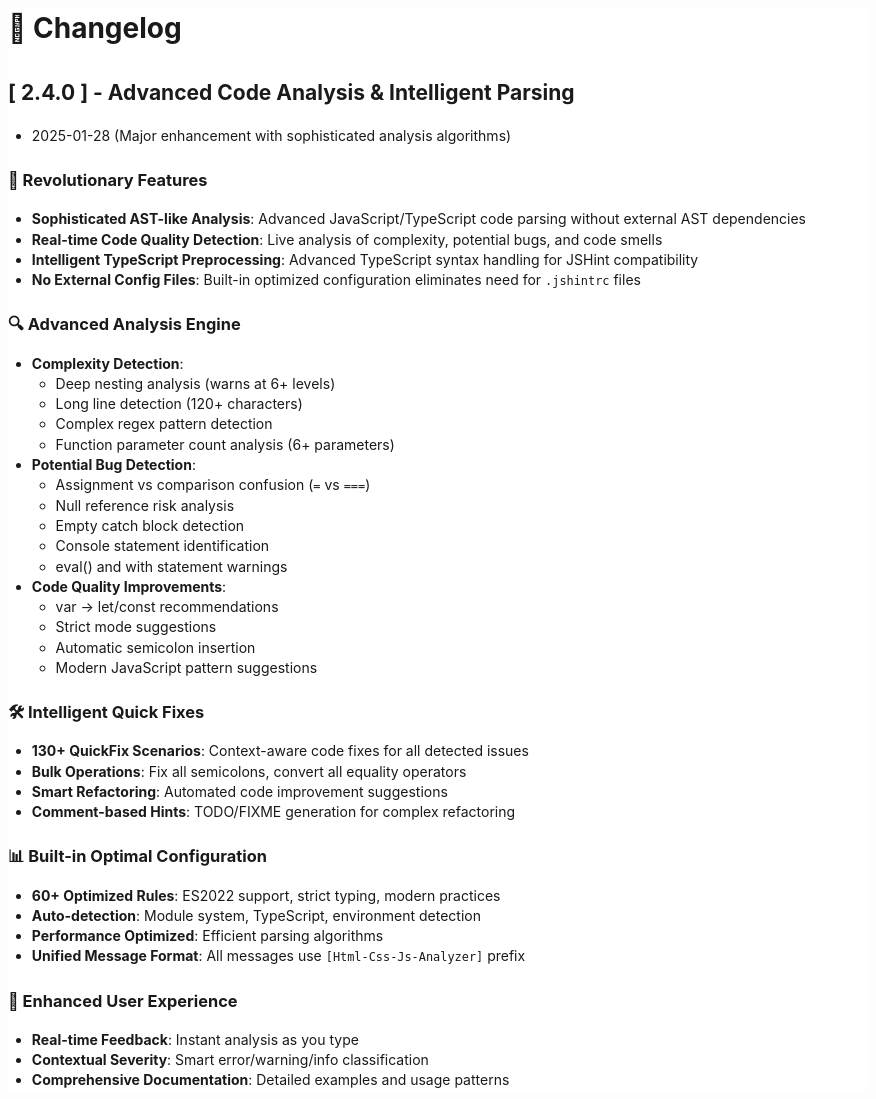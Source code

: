 # 📝 Changelog

## \[ 2.4.0 \] - Advanced Code Analysis & Intelligent Parsing

- 2025-01-28 (Major enhancement with sophisticated analysis algorithms)

### 🚀 Revolutionary Features
- **Sophisticated AST-like Analysis**: Advanced JavaScript/TypeScript code parsing without external AST dependencies
- **Real-time Code Quality Detection**: Live analysis of complexity, potential bugs, and code smells
- **Intelligent TypeScript Preprocessing**: Advanced TypeScript syntax handling for JSHint compatibility
- **No External Config Files**: Built-in optimized configuration eliminates need for `.jshintrc` files

### 🔍 Advanced Analysis Engine
- **Complexity Detection**:
  - Deep nesting analysis (warns at 6+ levels)
  - Long line detection (120+ characters)
  - Complex regex pattern detection
  - Function parameter count analysis (6+ parameters)
- **Potential Bug Detection**:
  - Assignment vs comparison confusion (`=` vs `===`)
  - Null reference risk analysis
  - Empty catch block detection
  - Console statement identification
  - eval() and with statement warnings
- **Code Quality Improvements**:
  - var → let/const recommendations
  - Strict mode suggestions
  - Automatic semicolon insertion
  - Modern JavaScript pattern suggestions

### 🛠️ Intelligent Quick Fixes
- **130+ QuickFix Scenarios**: Context-aware code fixes for all detected issues
- **Bulk Operations**: Fix all semicolons, convert all equality operators
- **Smart Refactoring**: Automated code improvement suggestions
- **Comment-based Hints**: TODO/FIXME generation for complex refactoring

### 📊 Built-in Optimal Configuration
- **60+ Optimized Rules**: ES2022 support, strict typing, modern practices
- **Auto-detection**: Module system, TypeScript, environment detection
- **Performance Optimized**: Efficient parsing algorithms
- **Unified Message Format**: All messages use `[Html-Css-Js-Analyzer]` prefix

### 🎯 Enhanced User Experience
- **Real-time Feedback**: Instant analysis as you type
- **Contextual Severity**: Smart error/warning/info classification
- **Comprehensive Documentation**: Detailed examples and usage patterns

Exercise requirements>
Starting at the line that contains "- **Comment-based Hints**: TODO/FIXME", repeat each line exactly through the last one in the listing. Include both of those lines and nothing more.

Solution below>
- **Comment-based Hints**: TODO/FIXME generation for complex refactoring

### 📊 Built-in Optimal Configuration
- **60+ Optimized Rules**: ES2022 support, strict typing, modern practices
- **Auto-detection**: Module system, TypeScript, environment detection
- **Performance Optimized**: Efficient parsing algorithms
- **Unified Message Format**: All messages use `[Html-Css-Js-Analyzer]` prefix

### 🎯 Enhanced User Experience
- **Real-time Feedback**: Instant analysis as you type
- **Contextual Severity**: Smart error/warning/info classification
- **Comprehensive Documentation**: Detailed examples and usage patterns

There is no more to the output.